DIRECTIONS:
Entries below include pictures. Output exactly the lines from the one with "- Try different browser" down to the one with "### Conclusion", both ends included, and leave the pictures out.

RECORDS TO USE:
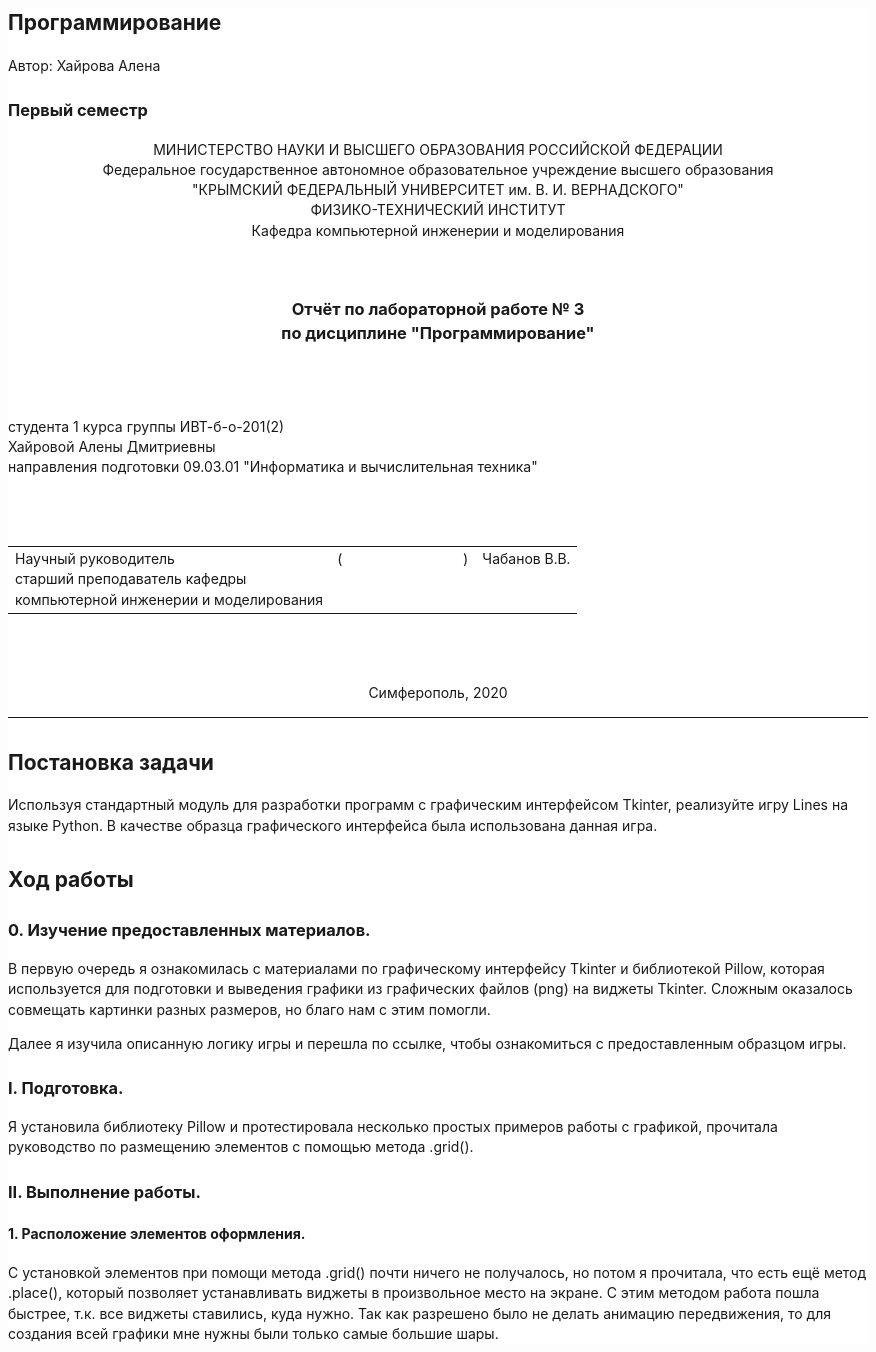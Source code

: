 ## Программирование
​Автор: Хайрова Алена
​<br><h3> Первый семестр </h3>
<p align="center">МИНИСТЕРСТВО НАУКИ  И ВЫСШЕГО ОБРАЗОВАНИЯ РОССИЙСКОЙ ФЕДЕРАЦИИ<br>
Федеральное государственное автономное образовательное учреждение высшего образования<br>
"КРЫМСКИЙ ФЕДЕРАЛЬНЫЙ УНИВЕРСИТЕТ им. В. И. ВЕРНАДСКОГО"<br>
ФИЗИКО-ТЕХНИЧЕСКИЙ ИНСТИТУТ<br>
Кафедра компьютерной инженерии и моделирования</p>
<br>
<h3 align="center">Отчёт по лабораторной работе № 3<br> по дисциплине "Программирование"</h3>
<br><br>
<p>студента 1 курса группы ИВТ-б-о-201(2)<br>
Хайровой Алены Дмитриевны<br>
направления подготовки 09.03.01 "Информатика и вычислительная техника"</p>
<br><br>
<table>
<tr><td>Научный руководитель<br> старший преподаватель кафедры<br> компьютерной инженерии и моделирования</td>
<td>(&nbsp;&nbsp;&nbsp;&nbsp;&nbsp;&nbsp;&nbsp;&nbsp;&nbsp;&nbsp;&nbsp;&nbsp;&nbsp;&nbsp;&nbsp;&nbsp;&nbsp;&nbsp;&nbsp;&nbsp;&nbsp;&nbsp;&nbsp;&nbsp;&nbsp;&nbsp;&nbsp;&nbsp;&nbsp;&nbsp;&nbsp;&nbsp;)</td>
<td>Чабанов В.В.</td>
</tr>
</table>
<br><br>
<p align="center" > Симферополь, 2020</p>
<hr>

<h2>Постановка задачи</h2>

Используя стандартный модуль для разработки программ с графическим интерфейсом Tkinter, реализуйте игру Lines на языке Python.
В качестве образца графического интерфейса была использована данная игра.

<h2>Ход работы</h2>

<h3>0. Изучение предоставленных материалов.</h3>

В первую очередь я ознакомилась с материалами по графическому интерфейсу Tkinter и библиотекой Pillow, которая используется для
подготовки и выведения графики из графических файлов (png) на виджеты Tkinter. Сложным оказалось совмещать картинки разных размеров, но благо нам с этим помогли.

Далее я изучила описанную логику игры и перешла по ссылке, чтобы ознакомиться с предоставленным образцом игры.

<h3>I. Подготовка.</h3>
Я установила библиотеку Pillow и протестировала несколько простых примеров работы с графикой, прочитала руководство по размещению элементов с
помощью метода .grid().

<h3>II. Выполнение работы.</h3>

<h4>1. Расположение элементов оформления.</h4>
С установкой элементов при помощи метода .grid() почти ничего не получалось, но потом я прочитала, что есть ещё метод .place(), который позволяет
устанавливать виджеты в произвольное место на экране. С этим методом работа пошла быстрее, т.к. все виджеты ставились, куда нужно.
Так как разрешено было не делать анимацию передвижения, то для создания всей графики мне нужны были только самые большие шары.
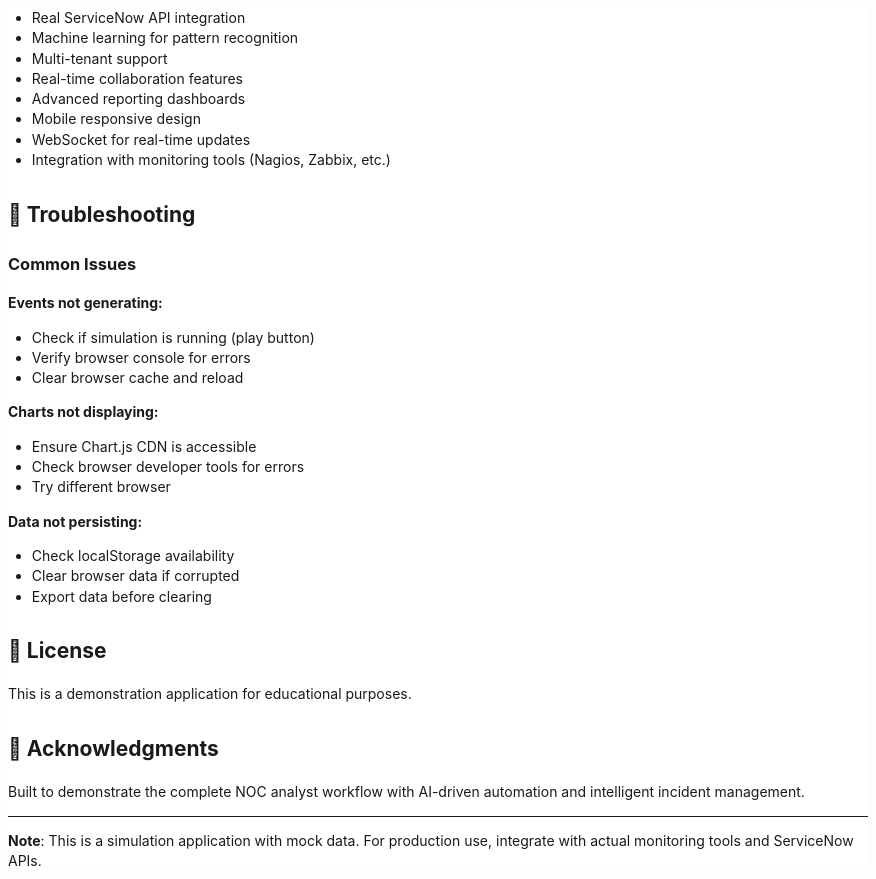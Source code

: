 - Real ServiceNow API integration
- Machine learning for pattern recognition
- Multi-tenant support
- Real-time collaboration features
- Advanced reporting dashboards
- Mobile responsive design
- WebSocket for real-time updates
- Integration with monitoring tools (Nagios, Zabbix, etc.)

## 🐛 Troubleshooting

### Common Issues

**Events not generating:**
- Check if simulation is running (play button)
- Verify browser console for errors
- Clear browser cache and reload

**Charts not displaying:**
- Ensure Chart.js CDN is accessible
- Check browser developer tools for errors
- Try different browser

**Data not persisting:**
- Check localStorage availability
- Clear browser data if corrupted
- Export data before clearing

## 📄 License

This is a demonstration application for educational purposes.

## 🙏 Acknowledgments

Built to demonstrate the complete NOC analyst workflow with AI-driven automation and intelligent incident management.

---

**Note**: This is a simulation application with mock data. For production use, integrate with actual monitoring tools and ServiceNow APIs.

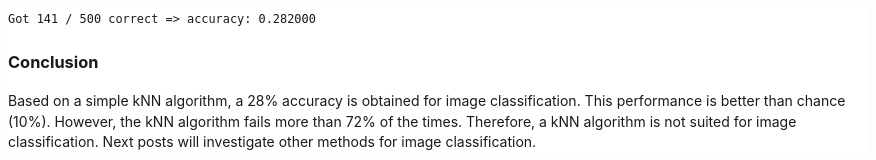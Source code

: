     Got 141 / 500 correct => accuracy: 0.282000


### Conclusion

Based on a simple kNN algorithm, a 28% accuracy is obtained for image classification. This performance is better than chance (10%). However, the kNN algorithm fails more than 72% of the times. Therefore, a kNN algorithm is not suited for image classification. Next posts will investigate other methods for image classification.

FINISHED TASK:
- Try different browser

**Data not persisting:**
- Check localStorage availability
- Clear browser data if corrupted
- Export data before clearing

## 📄 License

This is a demonstration application for educational purposes.

## 🙏 Acknowledgments

Built to demonstrate the complete NOC analyst workflow with AI-driven automation and intelligent incident management.

---

**Note**: This is a simulation application with mock data. For production use, integrate with actual monitoring tools and ServiceNow APIs.

Source code

:     Got 141 / 500 correct => accuracy: 0.282000


### Conclusion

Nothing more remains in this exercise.